江口玲さんは東京の郊外で生まれ、関西で育った。アメリカのニューヨークに26年住んでいる。「アメリカの気楽なところ、みんな明るいところが好きです」。これまで演奏で訪ねた国は25カ国以上。ヨーロッパ、カナダ、アメリカ、中米、アジアの国々だ。「アラブ、アフリカにはまだ行ったことがないですね」。
石巻の法音寺に初めて来たのは2007年。バイオリニストの前橋汀子さんと一緒に来た。震災後も、石巻に来て音楽で私たちをはげましてくれた。今回は4度目の石巻。石巻の好きなところは、魚がおいしいこと。人が温かいこと。
音楽を聴くのが好きで、音楽の何かをしたいと思い、そこにあったのが小さなオルガンの鍵盤だった。「3歳ぐらいのときです。最初は、エレクトーンがいいと思ったのですが、先生に、『ピアノにしなさい』と言われました」。
ピアノを弾き始めたのは小学校に入る前だった。好きなことなら集中できるけれど、そうでなければあっちこっちに行ってしまう子どもだったのだそうだ。ピアノの練習はあまりしないほうだった。「5分ぐらいかな?」と笑って答えてくれた。

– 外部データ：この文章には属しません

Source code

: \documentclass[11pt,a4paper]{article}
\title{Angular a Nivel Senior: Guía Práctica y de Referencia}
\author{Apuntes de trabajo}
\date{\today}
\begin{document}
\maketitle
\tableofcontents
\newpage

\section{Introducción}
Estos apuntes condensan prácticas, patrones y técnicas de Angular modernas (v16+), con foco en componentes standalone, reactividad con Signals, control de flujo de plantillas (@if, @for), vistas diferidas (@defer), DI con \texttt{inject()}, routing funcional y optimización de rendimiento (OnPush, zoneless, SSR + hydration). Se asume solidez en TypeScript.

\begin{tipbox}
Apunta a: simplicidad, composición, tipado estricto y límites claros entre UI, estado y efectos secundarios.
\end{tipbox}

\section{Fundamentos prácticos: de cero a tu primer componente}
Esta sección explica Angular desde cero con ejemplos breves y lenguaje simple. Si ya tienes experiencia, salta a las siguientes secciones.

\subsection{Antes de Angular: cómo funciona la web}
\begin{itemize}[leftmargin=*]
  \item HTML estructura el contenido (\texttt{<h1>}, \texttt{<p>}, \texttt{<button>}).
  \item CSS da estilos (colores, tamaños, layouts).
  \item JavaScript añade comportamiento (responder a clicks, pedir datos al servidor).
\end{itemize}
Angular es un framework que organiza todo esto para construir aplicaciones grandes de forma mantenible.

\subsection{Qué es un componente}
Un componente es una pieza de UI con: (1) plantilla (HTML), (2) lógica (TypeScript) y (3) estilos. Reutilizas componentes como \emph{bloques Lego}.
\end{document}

目標にしているピアニストは、ロシアのリヒテルのまじめな演奏、自由な演奏のホロヴィッツ、そして、アルゲリッチ。小さいころから弾いてみたいと思う曲はすべて弾けるようになったそうだ。これから弾いてみたいのは、「ショパンが作曲した曲を、有名でないものも全部弾いてみたいと思います」。

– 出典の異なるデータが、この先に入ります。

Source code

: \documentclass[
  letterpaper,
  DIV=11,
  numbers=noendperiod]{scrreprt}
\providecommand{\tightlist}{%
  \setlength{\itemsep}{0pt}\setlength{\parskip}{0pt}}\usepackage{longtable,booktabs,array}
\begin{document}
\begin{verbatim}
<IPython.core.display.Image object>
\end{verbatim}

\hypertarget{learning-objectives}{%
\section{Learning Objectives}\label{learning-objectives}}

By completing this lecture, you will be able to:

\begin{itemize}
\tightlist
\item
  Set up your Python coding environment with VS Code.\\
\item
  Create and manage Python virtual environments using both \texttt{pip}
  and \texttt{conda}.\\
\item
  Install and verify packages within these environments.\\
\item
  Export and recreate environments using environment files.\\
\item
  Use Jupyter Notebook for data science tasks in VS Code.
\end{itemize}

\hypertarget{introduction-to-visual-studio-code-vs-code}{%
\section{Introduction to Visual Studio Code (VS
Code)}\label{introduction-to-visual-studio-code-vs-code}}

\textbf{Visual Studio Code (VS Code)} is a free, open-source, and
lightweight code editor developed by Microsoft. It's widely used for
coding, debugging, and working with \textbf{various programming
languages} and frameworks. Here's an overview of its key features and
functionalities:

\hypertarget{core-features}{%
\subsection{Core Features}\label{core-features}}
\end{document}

一番好きな曲は何ですか?と聞いてみると、「たくさんあって選べません。自分が今弾いている曲が一番好きになります」。一番簡単な曲は何ですか?と聞いてみたら、「簡単な曲は1つもありません!例えば、童謡のメロディーのような曲でも、上手に弾こうと思うと難しいですよ」。自分だけの音を出したいと思いながら音を作っていくそうだ。「ピアノの音はね、小さな部品でできているんですよ」と教えてくれた。
ピアニストを目指している子どもたちにメッセージをお願いしてみた。「絶対に『できない』と思わないでください。できる人がいるということは、自分にもできるということです。自分で『できない』と思ったら、そこで止まってしまいます」。今、一番したいことは、家族と一緒にのんびりすること。江口さんはニューヨークにいることが多く家族は日本にいる。単身赴任のお父さんだ。